Dive Brief:
- The Hearing Industries Association argued FDA's marketing authorization of Bose's self-fitting hearing aid relied on a flawed Phase II clinical study design in a May letter obtained by MedTech Dive.
- The trade group, which is lobbying the government to limit the sound amplification of hearing aids intended for patients with mild to moderate hearing loss without assistance from a licensed audiologist, argues the standards FDA's decision relied on could "adversely impact safety and effectiveness and would jeopardize the hearing health of consumers."
- Bose has not introduced the product to the market yet, but a company spokesperson told MedTech Dive the FDA decision to grant marketing authorization to the device "speaks for itself."
Dive Insight:
FDA granted Bose's self-fit hearing aid a De Novo in 2018 based on clinical studies of 125 patients examining if the outcomes of self-fitting the device were comparable to professional fitting. The device is indicated direct-to-consumer sale to those over 18 without the assistance of an audiologist.
HIA's letter to Srinivas Nandkumar, the branch chief of FDA's Division of Ophthalmic and Ear, Nose, and Throat Devices, argues the Phase II clinical study "does not provide enough evidence of effectiveness of the self-fitting method given the study's initial reliance on professionals for fitting."
According to FDA's decision summary, the two-arm study of 75 patients had three clinic visits alongside several weeks of use in the real world. During the first two visits, patients were fit professionally by audiologists before being assigned to a one-month field trial in a professional fit group or self-fit group.
During the third visit, patients were accessed using speech-in-noise tests and questionnaires about the benefit of the devices.
"This does not reflect the actual real-world experience," HIA's letter states. "As such, HIA has concerns the data the study relies upon may not accurately reflect the ability of treatment-naive hearing patients to adequately 'self-fit' without the assistance of a licensed hearing professional."
Bose declined to elaborate on the specific concerns raised by HIA, pointing to FDA's determination the device is safe and effective.
"Our submission to the FDA for the De Novo grant, which we received last fall, speaks for itself," Bose spokesperson Joanne Berthiaume told MedTech Dive.
FDA declined to comment on the specific HIA letter but noted the De Novo pathway is intended to provide a path to market for medical devices when general and/or special controls can provide a reasonable assurance of safety and effectiveness.
"The Bose company submitted, and FDA granted, a request for De Novo classification," an FDA spokesperson told MedTech Dive in an email. "These decisions are based on a benefit vs risk decision making that is outlined in our publicly available decision summary."

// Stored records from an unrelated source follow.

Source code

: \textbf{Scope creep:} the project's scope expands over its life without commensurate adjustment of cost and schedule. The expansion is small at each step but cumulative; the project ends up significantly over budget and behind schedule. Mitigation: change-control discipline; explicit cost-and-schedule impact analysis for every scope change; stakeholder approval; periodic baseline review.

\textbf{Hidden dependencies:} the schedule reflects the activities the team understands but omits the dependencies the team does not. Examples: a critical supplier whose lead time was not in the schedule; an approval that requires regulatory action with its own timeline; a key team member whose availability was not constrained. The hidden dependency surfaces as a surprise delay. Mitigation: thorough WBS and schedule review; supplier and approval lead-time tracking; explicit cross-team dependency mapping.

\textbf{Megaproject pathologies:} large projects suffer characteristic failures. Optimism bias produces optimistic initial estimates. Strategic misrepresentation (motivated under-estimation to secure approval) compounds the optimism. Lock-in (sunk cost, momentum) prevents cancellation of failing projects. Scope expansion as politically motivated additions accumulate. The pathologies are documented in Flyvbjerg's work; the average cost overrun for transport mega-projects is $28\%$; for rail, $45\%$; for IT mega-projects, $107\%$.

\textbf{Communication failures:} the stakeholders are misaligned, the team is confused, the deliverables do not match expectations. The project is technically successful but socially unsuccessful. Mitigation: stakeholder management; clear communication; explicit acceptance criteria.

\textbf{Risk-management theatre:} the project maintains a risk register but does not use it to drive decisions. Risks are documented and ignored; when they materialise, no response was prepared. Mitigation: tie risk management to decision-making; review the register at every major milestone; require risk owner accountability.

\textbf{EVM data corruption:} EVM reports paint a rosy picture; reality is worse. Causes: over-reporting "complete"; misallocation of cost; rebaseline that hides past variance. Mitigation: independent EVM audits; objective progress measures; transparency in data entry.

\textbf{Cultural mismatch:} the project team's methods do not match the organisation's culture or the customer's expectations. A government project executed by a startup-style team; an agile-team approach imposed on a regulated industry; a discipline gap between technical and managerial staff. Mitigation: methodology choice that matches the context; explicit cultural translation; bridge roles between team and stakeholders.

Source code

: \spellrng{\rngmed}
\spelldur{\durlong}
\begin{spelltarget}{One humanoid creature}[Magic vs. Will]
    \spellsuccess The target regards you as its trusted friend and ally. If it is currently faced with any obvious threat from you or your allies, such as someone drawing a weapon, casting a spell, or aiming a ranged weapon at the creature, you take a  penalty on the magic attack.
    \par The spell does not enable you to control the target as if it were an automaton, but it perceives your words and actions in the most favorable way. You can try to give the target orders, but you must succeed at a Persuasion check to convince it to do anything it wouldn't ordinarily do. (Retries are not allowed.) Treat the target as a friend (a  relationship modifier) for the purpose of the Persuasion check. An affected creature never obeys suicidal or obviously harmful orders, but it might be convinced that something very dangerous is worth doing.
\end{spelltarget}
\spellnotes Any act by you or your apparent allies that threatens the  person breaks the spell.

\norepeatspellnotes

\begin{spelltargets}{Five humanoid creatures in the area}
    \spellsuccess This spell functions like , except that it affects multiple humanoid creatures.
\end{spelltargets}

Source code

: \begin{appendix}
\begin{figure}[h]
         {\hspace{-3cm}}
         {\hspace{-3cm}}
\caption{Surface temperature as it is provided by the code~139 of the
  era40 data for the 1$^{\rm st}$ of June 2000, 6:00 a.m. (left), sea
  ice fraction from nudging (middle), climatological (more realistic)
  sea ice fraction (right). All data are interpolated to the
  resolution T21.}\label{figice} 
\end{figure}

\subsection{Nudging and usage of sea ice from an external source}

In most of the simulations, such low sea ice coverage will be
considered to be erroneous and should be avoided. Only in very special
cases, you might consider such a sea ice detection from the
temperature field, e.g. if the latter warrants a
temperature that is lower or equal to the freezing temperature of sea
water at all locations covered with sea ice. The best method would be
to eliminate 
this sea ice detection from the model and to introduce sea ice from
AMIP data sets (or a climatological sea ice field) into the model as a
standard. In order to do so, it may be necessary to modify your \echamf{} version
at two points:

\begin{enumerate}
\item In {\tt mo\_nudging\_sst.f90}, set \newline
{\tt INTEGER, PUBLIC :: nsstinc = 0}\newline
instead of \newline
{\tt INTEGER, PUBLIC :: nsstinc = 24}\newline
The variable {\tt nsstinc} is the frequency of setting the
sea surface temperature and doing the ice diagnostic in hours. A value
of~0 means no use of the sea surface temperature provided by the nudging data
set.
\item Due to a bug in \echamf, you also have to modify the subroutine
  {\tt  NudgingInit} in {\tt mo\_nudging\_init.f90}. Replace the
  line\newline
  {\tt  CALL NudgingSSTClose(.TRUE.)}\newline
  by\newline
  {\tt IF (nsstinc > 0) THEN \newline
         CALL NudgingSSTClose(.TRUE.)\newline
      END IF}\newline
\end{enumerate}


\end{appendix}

HIA declined an interview with MedTech Dive, but its letter makes it clear it is attempting to influence over-the-counter hearing aid regulations under development.
HIA spent $30,000 during the second quarter lobbying Congress over the regulation of hearing aids and over-the-counter hearing aid devices. Brandon Sawalich, the chairman of the trade group's board of directors, is also the president of Starkey Hearing Technologies, a hearing aid firm that also heavily lobbies the government to protect its bottom line.
The FDA Reauthorization Act of 2017 mandates the agency establish a category of over-the-counter hearing aids by August 2020. The agency plans to issue a proposed rule in November that is intended "to promote the availability of additional kinds of devices that address age-related hearing loss," according to FDA's spring regulatory plan.